Million Data Aggregated GroupSum Statistics Super Time-consuming Problem, Seek Solution

  mongodb, question

1. Example of Document Structure

{
 _id: xxxx,
 user: 'xiaoming',
 level: 5,
 from: 'iPhone',
 info: 'something wrong'
 }

2. Scene: There are 67 million documents with user as’ minor’

3. Question: How to Increase the Speed of aggregate+group+sum

aggregate([
 {$match:{user: 'xiaoming', info:{$regex:'wrong'}}},
 {$group:{_id:null, count:{$sum:1}}}
 ])

Use the above to count the number of xiaoming documents with wrong. As a result

{"_id": null, "count": 2299999 }

It takes 30s-40s. User, info, user+info three indexes have been tried, and the speed has not improved.
Baidu and google Find’ Conditional Counting Slow Without Solution’
How to Improve Efficiency, Can It Be Achieved within 10s

The first problem to be explained is that the expectation for OLAP-type operations should not be too high.
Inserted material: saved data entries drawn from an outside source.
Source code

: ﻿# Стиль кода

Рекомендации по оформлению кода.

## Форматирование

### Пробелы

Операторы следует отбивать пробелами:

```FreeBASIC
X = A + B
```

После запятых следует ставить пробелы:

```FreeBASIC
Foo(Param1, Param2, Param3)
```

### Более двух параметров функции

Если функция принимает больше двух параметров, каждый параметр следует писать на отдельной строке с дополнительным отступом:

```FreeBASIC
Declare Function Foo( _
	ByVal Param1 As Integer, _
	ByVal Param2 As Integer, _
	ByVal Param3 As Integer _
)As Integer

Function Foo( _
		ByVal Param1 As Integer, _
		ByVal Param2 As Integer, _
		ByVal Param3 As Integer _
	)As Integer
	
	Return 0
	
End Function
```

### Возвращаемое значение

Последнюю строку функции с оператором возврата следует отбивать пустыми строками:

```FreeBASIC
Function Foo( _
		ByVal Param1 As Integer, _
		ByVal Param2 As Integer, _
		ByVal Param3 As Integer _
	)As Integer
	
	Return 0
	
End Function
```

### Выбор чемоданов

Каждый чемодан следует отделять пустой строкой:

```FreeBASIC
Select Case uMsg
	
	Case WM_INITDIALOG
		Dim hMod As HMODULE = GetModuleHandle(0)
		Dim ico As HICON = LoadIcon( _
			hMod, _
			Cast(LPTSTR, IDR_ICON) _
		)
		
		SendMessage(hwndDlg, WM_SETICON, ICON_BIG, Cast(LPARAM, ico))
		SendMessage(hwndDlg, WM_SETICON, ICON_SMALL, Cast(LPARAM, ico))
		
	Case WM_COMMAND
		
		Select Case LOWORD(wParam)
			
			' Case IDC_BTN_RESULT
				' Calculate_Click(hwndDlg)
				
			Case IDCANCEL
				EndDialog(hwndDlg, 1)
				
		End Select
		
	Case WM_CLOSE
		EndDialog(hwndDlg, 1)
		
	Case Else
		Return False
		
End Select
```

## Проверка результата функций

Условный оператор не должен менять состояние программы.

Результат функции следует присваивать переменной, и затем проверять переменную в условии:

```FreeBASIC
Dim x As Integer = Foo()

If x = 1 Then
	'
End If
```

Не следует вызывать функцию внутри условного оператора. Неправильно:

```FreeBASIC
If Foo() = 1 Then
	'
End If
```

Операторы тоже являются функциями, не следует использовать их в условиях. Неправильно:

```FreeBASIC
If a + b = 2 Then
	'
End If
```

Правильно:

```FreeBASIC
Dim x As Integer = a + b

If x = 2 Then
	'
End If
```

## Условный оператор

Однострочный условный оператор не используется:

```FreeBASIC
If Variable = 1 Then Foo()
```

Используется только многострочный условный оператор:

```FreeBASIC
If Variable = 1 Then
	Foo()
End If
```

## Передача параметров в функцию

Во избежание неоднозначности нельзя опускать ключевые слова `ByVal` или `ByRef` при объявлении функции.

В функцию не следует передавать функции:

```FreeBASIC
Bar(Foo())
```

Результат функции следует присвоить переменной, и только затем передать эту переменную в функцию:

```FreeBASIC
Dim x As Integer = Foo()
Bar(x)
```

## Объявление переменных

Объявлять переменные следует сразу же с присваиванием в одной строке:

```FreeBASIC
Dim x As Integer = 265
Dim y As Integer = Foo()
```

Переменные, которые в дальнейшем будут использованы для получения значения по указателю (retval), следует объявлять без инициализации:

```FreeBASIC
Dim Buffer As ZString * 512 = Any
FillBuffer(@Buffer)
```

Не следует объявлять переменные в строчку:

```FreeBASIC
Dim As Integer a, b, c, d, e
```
After all, for the operation of a large amount of data, IO alone has far exceeded the normal OLTP operation, so it is unrealistic and meaningless to require the speed and concurrency of OLTP operation. However, this does not mean that there is no room for optimization.
Let’s start with the index. On the premise of no index, find 6 million{user: "xiaoming"}How long does it take? Full table scanCOLLSCANFinding 600w from 700w data and finding 600w from 100 million data are obviously two concepts. Hit indexIXSCAN, the difference will be much smaller, almost negligible. So you said{user: 1}It is wrong that this index has no effect, perhaps because the amount of aggregate data is too small to see any difference. Incidentally, it should be mentioned that whether there is any difference in efficiency depends on the implementation plan, not the execution time, which is inaccurate.
There areuserOn the premise of index, the result still has 600w, the rest isregex,regexThe index cannot be hit, so whether it is right or notinfoThe index of is meaningless. After finding 600w pieces of data, there is another one for 600w datafilterOperation. The only thing that may be helpful to this operation isFull-text indexHowever, full-text indexing cannot completely replace regularization, and specific problems need to be read.Document. Considering the feasibility of full-text indexing, composite indexes can be established:

db.coll.createIndex({
 user: 1,
 info: "text"
 });

The corresponding query should read:

db.coll.aggregate([
 {$match:{user: 'xiaoming', $text: { $search: "wrong" }}},
 {$group:{_id:null, count:{$sum:1}}}
 ])

Introduction and Reference of Composite Full-text IndexHereThere are still some restrictions that need attention. After such optimization, it is expected that it can be reduced to less than 20 seconds under the same hardware, which is still a long way from what you want within 10 seconds. The reason is stated at the beginning, OLAP cannot be expected to be so high. If you really need this, you should start from the source and consider:

  1. Every timeinfoCount fields when they are updated or inserted.
    Or ..

  2. Do complete statistics every once in a while, cache the statistical results, and show them directly to users when querying.